51°28′40.12″N 0°00′05.31″W / 51.4778111°N 0.0014750°W
The Greenwich meridian is a prime meridian, a geographical reference line that passes through the Royal Observatory, Greenwich, in London, England.[1] From 1884 to 1974, the Greenwich meridian was the international standard prime meridian, used worldwide for timekeeping and navigation. The modern standard, the IERS Reference Meridian, is based on the Greenwich meridian, but differs slightly from it.[1] This prime meridian (at the time, one of many) was first established by Sir George Airy in 1851, and by 1884, over two-thirds of all ships and tonnage used it as the reference meridian on their charts and maps. In October of that year, at the invitation of the President of the United States, 41 delegates from 25 nations met in Washington, D.C., United States, for the International Meridian Conference.[2] This conference selected the meridian passing through Greenwich as the world standard prime meridian due to its popularity.[a] However, France abstained from the vote, and French maps continued to use the Paris meridian for several decades. In the 18th century, London lexicographer Malachy Postlethwayt published his African maps showing the "Meridian of London" intersecting the Equator a few degrees west of the later meridian and Accra, Ghana.[4]

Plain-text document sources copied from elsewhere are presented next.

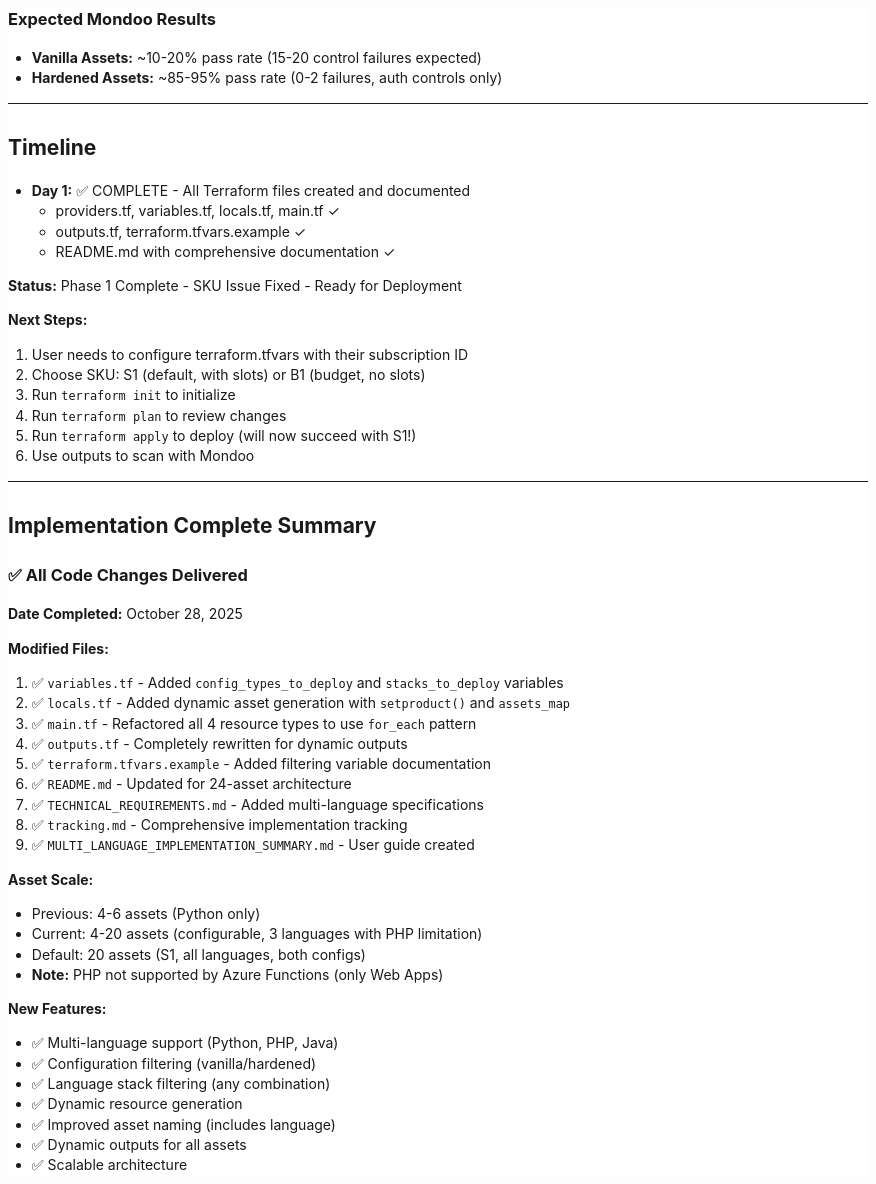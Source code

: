 ### Expected Mondoo Results
- **Vanilla Assets:** ~10-20% pass rate (15-20 control failures expected)
- **Hardened Assets:** ~85-95% pass rate (0-2 failures, auth controls only)

---

## Timeline

- **Day 1:** ✅ COMPLETE - All Terraform files created and documented
  - providers.tf, variables.tf, locals.tf, main.tf ✓
  - outputs.tf, terraform.tfvars.example ✓
  - README.md with comprehensive documentation ✓

**Status:** Phase 1 Complete - SKU Issue Fixed - Ready for Deployment

**Next Steps:**
1. User needs to configure terraform.tfvars with their subscription ID
2. Choose SKU: S1 (default, with slots) or B1 (budget, no slots)
3. Run `terraform init` to initialize
4. Run `terraform plan` to review changes
5. Run `terraform apply` to deploy (will now succeed with S1!)
6. Use outputs to scan with Mondoo

---

## Implementation Complete Summary

### ✅ All Code Changes Delivered

**Date Completed:** October 28, 2025

**Modified Files:**
1. ✅ `variables.tf` - Added `config_types_to_deploy` and `stacks_to_deploy` variables
2. ✅ `locals.tf` - Added dynamic asset generation with `setproduct()` and `assets_map`
3. ✅ `main.tf` - Refactored all 4 resource types to use `for_each` pattern
4. ✅ `outputs.tf` - Completely rewritten for dynamic outputs
5. ✅ `terraform.tfvars.example` - Added filtering variable documentation
6. ✅ `README.md` - Updated for 24-asset architecture
7. ✅ `TECHNICAL_REQUIREMENTS.md` - Added multi-language specifications
8. ✅ `tracking.md` - Comprehensive implementation tracking
9. ✅ `MULTI_LANGUAGE_IMPLEMENTATION_SUMMARY.md` - User guide created

**Asset Scale:**
- Previous: 4-6 assets (Python only)
- Current: 4-20 assets (configurable, 3 languages with PHP limitation)
- Default: 20 assets (S1, all languages, both configs)
- **Note:** PHP not supported by Azure Functions (only Web Apps)

**New Features:**
- ✅ Multi-language support (Python, PHP, Java)
- ✅ Configuration filtering (vanilla/hardened)
- ✅ Language stack filtering (any combination)
- ✅ Dynamic resource generation
- ✅ Improved asset naming (includes language)
- ✅ Dynamic outputs for all assets
- ✅ Scalable architecture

The plane of the prime meridian is parallel to the local gravity vector at the Airy transit circle (51°28′40.1″N 0°0′5.3″W / 51.477806°N 0.001472°W)[5] of the Greenwich observatory. The prime meridian was therefore long symbolised by a brass strip in the courtyard, now replaced by stainless steel, and since 16 December 1999, it has been marked by a powerful green laser shining north across the London night sky.
The Global Positioning System (GPS) receivers show that the marking strip for the prime meridian at Greenwich is not exactly at zero degrees, zero minutes, and zero seconds but at approximately 5.3 seconds of arc to the west of the meridian (meaning that the meridian appears to be 102 metres east). In the past, this offset has been attributed to the establishment of reference meridians for space-based location systems such as WGS-84 (which the GPS relies on) or to the fact that errors gradually crept into the International Time Bureau timekeeping process. The actual reason for the discrepancy is that the difference between precise GNSS coordinates and astronomically determined coordinates everywhere remains a localized gravity effect due to vertical deflection; thus, no systematic rotation of global longitudes occurred between the former astronomical system and the current geodetic system.[5]